And he said the Justice and Transportation departments will use the leverage of federal grants to persuade states to adopt low-tolerance standards on their own.
In his weekly radio address, the president pointed to new research showing that in 1996, more than 46 million Americans drank or took drugs within two hours of driving.
"The sight of a car weaving through traffic is an all-too-familiar and frightening one for many Americans," Clinton said. "Ask any parent, anyone who has lost a loved one to an alcohol-related crash one impaired driver is one too many."
Clinton asked Congress to enact legislation next year to make a blood-alcohol content of .08 percent the national legal standard for driving while drunk. That level currently is used by 16 states and the District of Columbia.
The Senate voted earlier this year to penalize states that did not adopt the .08 standard. But the House declined to go along, deleting the provision from the six-year highway spending bill Congress passed in May.
"Tragically, the special interests blocked this lifesaving measure," the president said.
Clinton said it is important to call attention to drunken driving during the Christmas holidays, when millions of Americans take to the road to visit families and friends and alcohol often flows freely.
Thirteen hundred people were killed in alcohol-related crashes in December 1997 even though such deaths overall were at an all-time low for that year, Clinton said.
He urged American drivers this year to "think before getting behind the wheel."
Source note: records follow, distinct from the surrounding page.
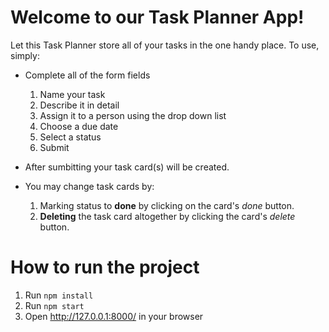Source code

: # Welcome to our Task Planner App!

Let this Task Planner store all of your tasks in the one handy place. To use, simply:

- Complete all of the form fields
  1. Name your task
  2. Describe it in detail
  3. Assign it to a person using the drop down list
  4. Choose a due date 
  5. Select a status
  6. Submit

- After sumbitting your task card(s) will be created.
- You may change task cards by:
   1. Marking status to **done** by clicking on the card's *done* button.
   2. **Deleting** the task card altogether by clicking the card's *delete* button. 


# How to run the project

1. Run `npm install`
2. Run `npm start`
3. Open http://127.0.0.1:8000/ in your browser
Clinton noted a new survey shows that in 1996, 28 percent of American drivers, or 46.5 million people, used drugs, alcohol or both within two hours of driving.
Most of those, or 30 million people, drank alcohol, according to the survey by the Substance Abuse and Mental Health Services Administration and the National Highway Traffic Safety Administration. The study was based on interviews with 12,000 drivers and data from the 1996 National Household Survey on Drug Abuse.
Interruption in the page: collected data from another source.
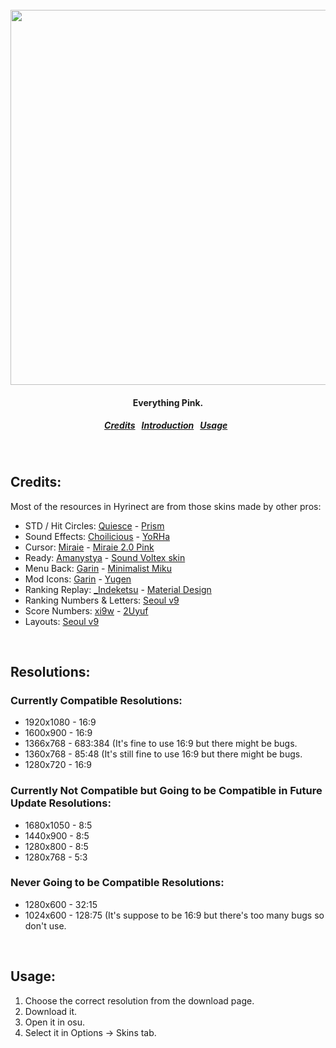 <br>
<br>

<h1 align="center">
  <a href="#!">
    <img src="https://i.imgur.com/0uquSh8.png" width=600>
  </a>
</h1>
<h4 align="center">
  Everything Pink.
</h4>
<h5 align="center">
  <a href="#credit">Credits</a>&nbsp;&nbsp;
  <a href="#introduction">Introduction</a>&nbsp;&nbsp;
  <a href="#usage">Usage</a>&nbsp;&nbsp;
</h5>

<br>

<a name="credit"></a>
Credits:
--------

Most of the resources in Hyrinect are from those skins made by other pros:

* STD / Hit Circles: [Quiesce](https://osu.ppy.sh/users/1863682) - [Prism](https://osu.ppy.sh/community/forums/topics/324926)
* Sound Effects: [Choilicious](https://osu.ppy.sh/users/2129634) - [YoRHa](https://osu.ppy.sh/community/forums/topics/540757)
* Cursor: [Miraie](https://osu.ppy.sh/users/6483437) - [Miraie 2.0 Pink](https://www.youtube.com/watch?v=Vplbr25Yd6U)
* Ready: [Amanystya](https://osu.ppy.sh/users/925377) - [Sound Voltex skin](https://osu.ppy.sh/community/forums/topics/203107)
* Menu Back: [Garin](https://osu.ppy.sh/users/2130664) - [Minimalist Miku](https://osu.ppy.sh/community/forums/topics/202277)
* Mod Icons: [Garin](https://osu.ppy.sh/users/2130664) - [Yugen](https://osu.ppy.sh/community/forums/topics/365036)
* Ranking Replay: [\_Indeketsu](https://osu.ppy.sh/users/6286572) - [Material Design](https://osu.ppy.sh/community/forums/topics/481229)
* Ranking Numbers & Letters: [Seoul v9](https://www.reddit.com/r/OsuSkins/comments/83i1r1/seoul_v9_169_only/)
* Score Numbers: [xi9w](https://osu.ppy.sh/users/5844251) - [2Uyuf](https://www.youtube.com/watch?v=lxuVCzYqAME)
* Layouts: [Seoul v9](https://www.reddit.com/r/OsuSkins/comments/83i1r1/seoul_v9_169_only/)

<br>

<a name="resolution"></a>
Resolutions:
--------

### Currently Compatible Resolutions:

* 1920x1080 - 16:9
* 1600x900  - 16:9
* 1366x768  - 683:384 (It's fine to use 16:9 but there might be bugs.
* 1360x768  - 85:48 (It's still fine to use 16:9 but there might be bugs.
* 1280x720  - 16:9<br>

### Currently Not Compatible but Going to be Compatible in Future Update Resolutions:

* 1680x1050 - 8:5
* 1440x900  - 8:5
* 1280x800  - 8:5<br>
* 1280x768  - 5:3<br>

### Never Going to be Compatible Resolutions:

* 1280x600  - 32:15
* 1024x600  - 128:75 (It's suppose to be 16:9 but there's too many bugs so don't use.

<br>

<a name="usage"></a>
Usage:
--------

1. Choose the correct resolution from the download page.
2. Download it.
3. Open it in osu.
4. Select it in Options -> Skins tab.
Clinton also announced that the Justice Department is making $25 million available to states to help block the sale and consumption of alcohol by young people aged 15 to 20. One-third of all crash fatalities in that age group are alcohol-related, he said.
He also announced a new rule by the Department of Transportation that strengthens state efforts to curb impaired driving.
The rule sets new criteria under which states can qualify for anti-DUI grants. They include issuing licenses to young drivers on a graduated basis, testing blood-alcohol levels in fatal car crashes and establishing programs to target driving and driving among people aged 21 to 34.
In 1995, wheClinton first called on states to pass "zero alcohol tolerance" rules for underage drinking and driving, only 24 states had such laws, Now all 50 do, the White House said.
"We put young people on notice: just one drink before driving -- one beer, one glass of wine, one shot -- and you can lose your license," the president said.